** REQUIRED WORK **
Going through the entries below, count each line containing the word "closeness". Report the number only.

(Source texts of formatted documents)
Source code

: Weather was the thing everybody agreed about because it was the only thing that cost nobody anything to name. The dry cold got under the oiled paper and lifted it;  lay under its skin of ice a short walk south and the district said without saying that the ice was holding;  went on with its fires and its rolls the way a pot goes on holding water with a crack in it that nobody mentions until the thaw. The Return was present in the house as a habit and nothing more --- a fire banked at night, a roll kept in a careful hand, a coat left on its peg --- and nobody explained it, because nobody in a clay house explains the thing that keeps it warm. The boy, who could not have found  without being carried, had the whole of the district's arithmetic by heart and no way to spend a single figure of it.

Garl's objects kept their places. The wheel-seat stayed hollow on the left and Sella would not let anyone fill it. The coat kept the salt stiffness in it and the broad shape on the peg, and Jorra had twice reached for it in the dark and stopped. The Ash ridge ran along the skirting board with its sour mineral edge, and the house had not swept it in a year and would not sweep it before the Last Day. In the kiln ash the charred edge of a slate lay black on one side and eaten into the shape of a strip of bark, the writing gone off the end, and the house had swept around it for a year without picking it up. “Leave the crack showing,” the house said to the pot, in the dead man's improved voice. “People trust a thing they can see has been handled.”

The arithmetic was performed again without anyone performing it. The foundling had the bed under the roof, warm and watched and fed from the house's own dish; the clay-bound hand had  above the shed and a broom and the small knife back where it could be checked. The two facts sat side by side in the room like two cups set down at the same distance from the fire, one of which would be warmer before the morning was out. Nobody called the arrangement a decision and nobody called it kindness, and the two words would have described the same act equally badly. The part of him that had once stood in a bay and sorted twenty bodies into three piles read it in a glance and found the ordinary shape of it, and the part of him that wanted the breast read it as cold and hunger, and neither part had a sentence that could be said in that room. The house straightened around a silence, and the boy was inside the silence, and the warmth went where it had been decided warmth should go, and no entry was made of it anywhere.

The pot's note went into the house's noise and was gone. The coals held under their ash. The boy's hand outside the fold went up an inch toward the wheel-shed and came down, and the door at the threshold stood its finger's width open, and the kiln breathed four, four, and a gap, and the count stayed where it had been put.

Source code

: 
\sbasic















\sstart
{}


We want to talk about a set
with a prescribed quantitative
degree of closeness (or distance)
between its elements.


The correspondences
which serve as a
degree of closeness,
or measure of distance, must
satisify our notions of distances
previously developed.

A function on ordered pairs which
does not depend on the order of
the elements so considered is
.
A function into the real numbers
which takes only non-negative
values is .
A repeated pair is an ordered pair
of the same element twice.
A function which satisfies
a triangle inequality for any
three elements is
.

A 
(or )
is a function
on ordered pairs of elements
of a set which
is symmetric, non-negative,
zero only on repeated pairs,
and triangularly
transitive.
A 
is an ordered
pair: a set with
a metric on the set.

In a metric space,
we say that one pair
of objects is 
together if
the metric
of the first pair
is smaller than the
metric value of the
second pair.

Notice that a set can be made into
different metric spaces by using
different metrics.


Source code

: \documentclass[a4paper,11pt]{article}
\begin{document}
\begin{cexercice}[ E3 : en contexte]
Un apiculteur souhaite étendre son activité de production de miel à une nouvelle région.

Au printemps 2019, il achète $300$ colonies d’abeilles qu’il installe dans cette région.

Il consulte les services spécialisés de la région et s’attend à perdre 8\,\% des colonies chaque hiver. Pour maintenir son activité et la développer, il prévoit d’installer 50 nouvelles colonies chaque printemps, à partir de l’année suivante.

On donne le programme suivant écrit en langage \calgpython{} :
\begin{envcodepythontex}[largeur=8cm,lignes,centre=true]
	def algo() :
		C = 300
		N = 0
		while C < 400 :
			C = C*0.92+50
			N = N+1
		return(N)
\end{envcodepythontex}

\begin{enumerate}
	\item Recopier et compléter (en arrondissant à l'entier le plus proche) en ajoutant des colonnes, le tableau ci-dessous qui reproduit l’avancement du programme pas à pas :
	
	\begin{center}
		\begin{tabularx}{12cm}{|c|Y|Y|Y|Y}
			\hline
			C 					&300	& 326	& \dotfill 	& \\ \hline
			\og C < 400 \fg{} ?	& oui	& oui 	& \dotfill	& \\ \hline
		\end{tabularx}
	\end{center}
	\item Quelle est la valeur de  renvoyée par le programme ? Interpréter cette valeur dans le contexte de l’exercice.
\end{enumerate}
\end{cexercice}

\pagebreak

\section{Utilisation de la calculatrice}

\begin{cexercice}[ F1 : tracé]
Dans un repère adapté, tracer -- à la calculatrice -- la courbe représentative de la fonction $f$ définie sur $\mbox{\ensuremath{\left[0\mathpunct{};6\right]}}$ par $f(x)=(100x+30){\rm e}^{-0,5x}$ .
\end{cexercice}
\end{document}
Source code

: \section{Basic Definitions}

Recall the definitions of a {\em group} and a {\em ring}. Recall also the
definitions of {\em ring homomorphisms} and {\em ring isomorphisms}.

** EXERCISE RESPONSE **
2